**Try it:** Among the lines of the material, copy those that hold the string "tool".

**Data in this exercise:**

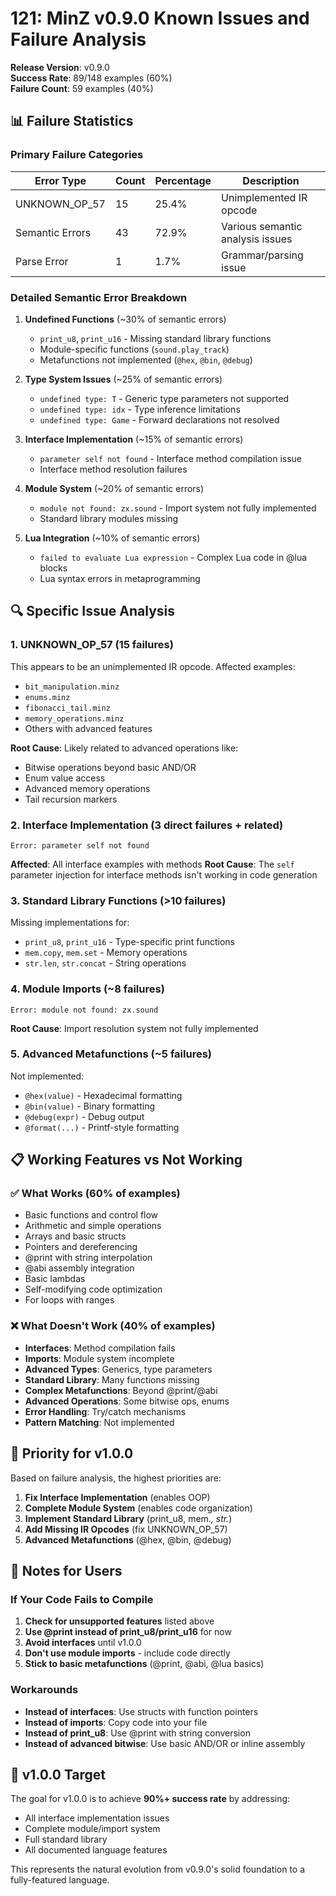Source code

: # 121: MinZ v0.9.0 Known Issues and Failure Analysis

**Release Version**: v0.9.0  
**Success Rate**: 89/148 examples (60%)  
**Failure Count**: 59 examples (40%)

## 📊 Failure Statistics

### Primary Failure Categories

| Error Type | Count | Percentage | Description |
|------------|-------|------------|-------------|
| UNKNOWN_OP_57 | 15 | 25.4% | Unimplemented IR opcode |
| Semantic Errors | 43 | 72.9% | Various semantic analysis issues |
| Parse Error | 1 | 1.7% | Grammar/parsing issue |

### Detailed Semantic Error Breakdown

1. **Undefined Functions** (~30% of semantic errors)
   - `print_u8`, `print_u16` - Missing standard library functions
   - Module-specific functions (`sound.play_track`)
   - Metafunctions not implemented (`@hex`, `@bin`, `@debug`)

2. **Type System Issues** (~25% of semantic errors)
   - `undefined type: T` - Generic type parameters not supported
   - `undefined type: idx` - Type inference limitations
   - `undefined type: Game` - Forward declarations not resolved

3. **Interface Implementation** (~15% of semantic errors)
   - `parameter self not found` - Interface method compilation issue
   - Interface method resolution failures

4. **Module System** (~20% of semantic errors)
   - `module not found: zx.sound` - Import system not fully implemented
   - Standard library modules missing

5. **Lua Integration** (~10% of semantic errors)
   - `failed to evaluate Lua expression` - Complex Lua code in @lua blocks
   - Lua syntax errors in metaprogramming

## 🔍 Specific Issue Analysis

### 1. UNKNOWN_OP_57 (15 failures)
This appears to be an unimplemented IR opcode. Affected examples:
- `bit_manipulation.minz`
- `enums.minz`
- `fibonacci_tail.minz`
- `memory_operations.minz`
- Others with advanced features

**Root Cause**: Likely related to advanced operations like:
- Bitwise operations beyond basic AND/OR
- Enum value access
- Advanced memory operations
- Tail recursion markers

### 2. Interface Implementation (3 direct failures + related)
```
Error: parameter self not found
```
**Affected**: All interface examples with methods
**Root Cause**: The `self` parameter injection for interface methods isn't working in code generation

### 3. Standard Library Functions (>10 failures)
Missing implementations for:
- `print_u8`, `print_u16` - Type-specific print functions
- `mem.copy`, `mem.set` - Memory operations
- `str.len`, `str.concat` - String operations

### 4. Module Imports (~8 failures)
```
Error: module not found: zx.sound
```
**Root Cause**: Import resolution system not fully implemented

### 5. Advanced Metafunctions (~5 failures)
Not implemented:
- `@hex(value)` - Hexadecimal formatting
- `@bin(value)` - Binary formatting  
- `@debug(expr)` - Debug output
- `@format(...)` - Printf-style formatting

## 📋 Working Features vs Not Working

### ✅ What Works (60% of examples)
- Basic functions and control flow
- Arithmetic and simple operations
- Arrays and basic structs
- Pointers and dereferencing
- @print with string interpolation
- @abi assembly integration
- Basic lambdas
- Self-modifying code optimization
- For loops with ranges

### ❌ What Doesn't Work (40% of examples)
- **Interfaces**: Method compilation fails
- **Imports**: Module system incomplete
- **Advanced Types**: Generics, type parameters
- **Standard Library**: Many functions missing
- **Complex Metafunctions**: Beyond @print/@abi
- **Advanced Operations**: Some bitwise ops, enums
- **Error Handling**: Try/catch mechanisms
- **Pattern Matching**: Not implemented

## 🎯 Priority for v1.0.0

Based on failure analysis, the highest priorities are:

1. **Fix Interface Implementation** (enables OOP)
2. **Complete Module System** (enables code organization)
3. **Implement Standard Library** (print_u8, mem.*, str.*)
4. **Add Missing IR Opcodes** (fix UNKNOWN_OP_57)
5. **Advanced Metafunctions** (@hex, @bin, @debug)

## 📝 Notes for Users

### If Your Code Fails to Compile

1. **Check for unsupported features** listed above
2. **Use @print instead of print_u8/print_u16** for now
3. **Avoid interfaces** until v1.0.0
4. **Don't use module imports** - include code directly
5. **Stick to basic metafunctions** (@print, @abi, @lua basics)

### Workarounds

- **Instead of interfaces**: Use structs with function pointers
- **Instead of imports**: Copy code into your file
- **Instead of print_u8**: Use @print with string conversion
- **Instead of advanced bitwise**: Use basic AND/OR or inline assembly

## 🔮 v1.0.0 Target

The goal for v1.0.0 is to achieve **90%+ success rate** by addressing:
- All interface implementation issues
- Complete module/import system
- Full standard library
- All documented language features

This represents the natural evolution from v0.9.0's solid foundation to a fully-featured language.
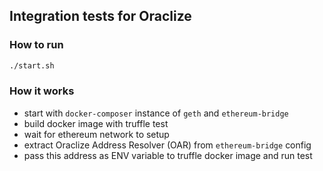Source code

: ## Integration tests for Oraclize

### How to run

```bash
./start.sh
```

### How it works

* start with `docker-composer` instance of `geth` and `ethereum-bridge`
* build docker image with truffle test
* wait for ethereum network to setup
* extract Oraclize Address Resolver (OAR) from `ethereum-bridge` config
* pass this address as ENV variable to truffle docker image and run test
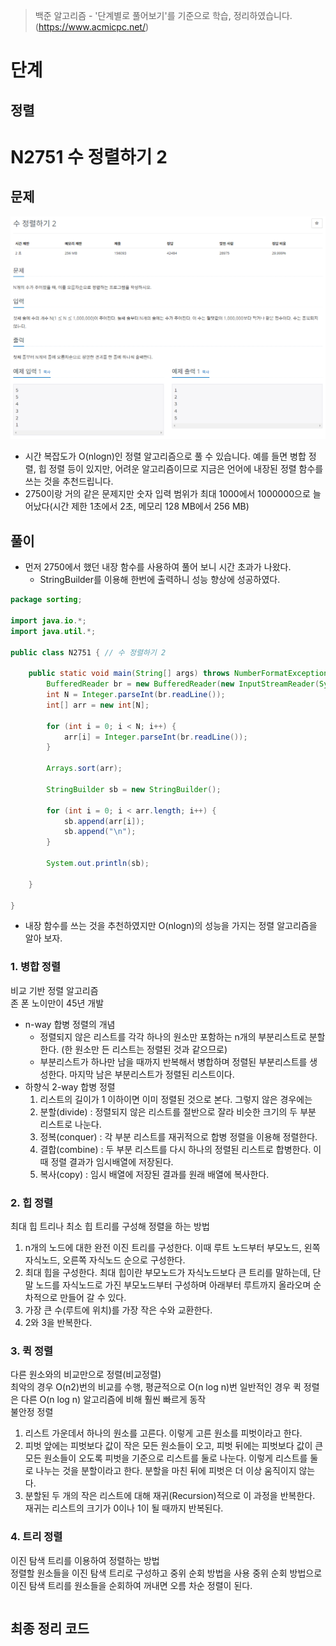> 백준 알고리즘 - '단계별로 풀어보기'를 기준으로 학습, 정리하였습니다.(https://www.acmicpc.net/)
# 단계 
## 정렬

# N2751 수 정렬하기 2

## 문제
![](image/![](image/2021-12-28-11-36-38.png).png)
* 시간 복잡도가 O(nlogn)인 정렬 알고리즘으로 풀 수 있습니다. 예를 들면 병합 정렬, 힙 정렬 등이 있지만, 어려운 알고리즘이므로 지금은 언어에 내장된 정렬 함수를 쓰는 것을 추천드립니다.
* 2750이랑 거의 같은 문제지만 숫자 입력 범위가 최대 1000에서 1000000으로 늘어났다(시간 제한 1초에서 2초, 메모리 128 MB에서 256 MB)
## 풀이
* 먼저 2750에서 했던 내장 함수를 사용하여 풀어 보니 시간 초과가 나왔다.
  * StringBuilder를 이용해 한번에 출력하니 성능 향상에 성공하였다.
```java
package sorting;

import java.io.*;
import java.util.*;

public class N2751 { // 수 정렬하기 2

	public static void main(String[] args) throws NumberFormatException, IOException {
		BufferedReader br = new BufferedReader(new InputStreamReader(System.in));
		int N = Integer.parseInt(br.readLine());
		int[] arr = new int[N];
		
		for (int i = 0; i < N; i++) {
			arr[i] = Integer.parseInt(br.readLine());
		}
		
		Arrays.sort(arr);		
		
		StringBuilder sb = new StringBuilder();
		
		for (int i = 0; i < arr.length; i++) {
			sb.append(arr[i]);
			sb.append("\n");
		}
		
		System.out.println(sb);
		
	}

}
```
* 내장 함수를 쓰는 것을 추천하였지만  O(nlogn)의 성능을 가지는 정렬   알고리즘을 알아 보자.
  
### 1. 병합 정렬
비교 기반 정렬 알고리즘  
존 폰 노이만이 45년 개발
* n-way 합병 정렬의 개념
    * 정렬되지 않은 리스트를 각각 하나의 원소만 포함하는 n개의 부분리스트로 분할한다. (한 원소만 든 리스트는 정렬된 것과 같으므로)
    * 부분리스트가 하나만 남을 때까지 반복해서 병합하며 정렬된 부분리스트를 생성한다. 마지막 남은 부분리스트가 정렬된 리스트이다.
* 하향식 2-way 합병 정렬
   1. 리스트의 길이가 1 이하이면 이미 정렬된 것으로 본다. 그렇지 않은 경우에는
   2. 분할(divide) : 정렬되지 않은 리스트를 절반으로 잘라 비슷한 크기의 두 부분 리스트로 나눈다.
   3. 정복(conquer) : 각 부분 리스트를 재귀적으로 합병 정렬을 이용해 정렬한다.
   4. 결합(combine) : 두 부분 리스트를 다시 하나의 정렬된 리스트로 합병한다. 이때 정렬 결과가 임시배열에 저장된다.
   5. 복사(copy) : 임시 배열에 저장된 결과를 원래 배열에 복사한다.


### 2. 힙 정렬
최대 힙 트리나 최소 힙 트리를 구성해 정렬을 하는 방법
1. n개의 노드에 대한 완전 이진 트리를 구성한다. 이때 루트 노드부터 부모노드, 왼쪽 자식노드, 오른쪽 자식노드 순으로 구성한다.
2. 최대 힙을 구성한다. 최대 힙이란 부모노드가 자식노드보다 큰 트리를 말하는데, 단말 노드를 자식노드로 가진 부모노드부터 구성하며 아래부터 루트까지 올라오며 순차적으로 만들어 갈 수 있다.
3. 가장 큰 수(루트에 위치)를 가장 작은 수와 교환한다.
4. 2와 3을 반복한다.


### 3. 퀵 정렬
다른 원소와의 비교만으로 정렬(비교정렬)  
최악의 경우 O(n2)번의 비교를 수행, 평균적으로 O(n log n)번
일반적인 경우 퀵 정렬은 다른 O(n log n) 알고리즘에 비해 훨씬 빠르게 동작  
불안정 정렬  
1. 리스트 가운데서 하나의 원소를 고른다. 이렇게 고른 원소를 피벗이라고 한다.
2. 피벗 앞에는 피벗보다 값이 작은 모든 원소들이 오고, 피벗 뒤에는 피벗보다 값이 큰 모든 원소들이 오도록 피벗을 기준으로 리스트를 둘로 나눈다. 이렇게 리스트를 둘로 나누는 것을 분할이라고 한다. 분할을 마친 뒤에 피벗은 더 이상 움직이지 않는다.
3. 분할된 두 개의 작은 리스트에 대해 재귀(Recursion)적으로 이 과정을 반복한다. 재귀는 리스트의 크기가 0이나 1이 될 때까지 반복된다.


### 4. 트리 정렬
이진 탐색 트리를 이용하여 정렬하는 방법  
정렬할 원소들을 이진 탐색 트리로 구성하고 중위 순회 방법을 사용
중위 순회 방법으로 이진 탐색 트리를 원소들을 순회하여 꺼내면 오름 차순 정렬이 된다.
```java

```


## 최종 정리 코드
```java

```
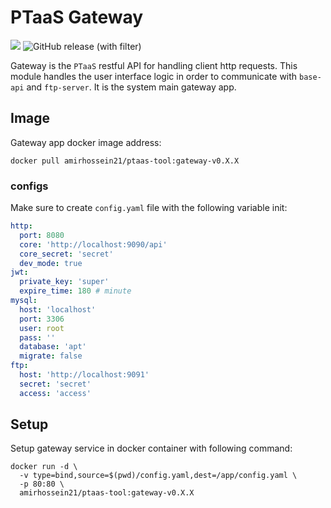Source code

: # PTaaS Gateway

![](https://img.shields.io/badge/language-golang_v1.20-lightblue)
![GitHub release (with filter)](https://img.shields.io/github/v/release/ptaas-tool/gateway)

Gateway is the ```PTaaS``` restful API for handling client http requests.
This module handles the user interface logic in order to communicate with
```base-api``` and ```ftp-server```. It is the system main gateway app.

## Image

Gateway app docker image address:

```shell
docker pull amirhossein21/ptaas-tool:gateway-v0.X.X
```

### configs

Make sure to create ```config.yaml``` file with the following variable init:

```yaml
http:
  port: 8080
  core: 'http://localhost:9090/api'
  core_secret: 'secret'
  dev_mode: true
jwt:
  private_key: 'super'
  expire_time: 180 # minute
mysql:
  host: 'localhost'
  port: 3306
  user: root
  pass: ''
  database: 'apt'
  migrate: false
ftp:
  host: 'http://localhost:9091'
  secret: 'secret'
  access: 'access'
```

## Setup

Setup gateway service in docker container with following command:

```shell
docker run -d \
  -v type=bind,source=$(pwd)/config.yaml,dest=/app/config.yaml \
  -p 80:80 \
  amirhossein21/ptaas-tool:gateway-v0.X.X
```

**Reply:**
![GitHub release (with filter)](https://img.shields.io/github/v/release/ptaas-tool/gateway)
docker pull amirhossein21/ptaas-tool:gateway-v0.X.X
  amirhossein21/ptaas-tool:gateway-v0.X.X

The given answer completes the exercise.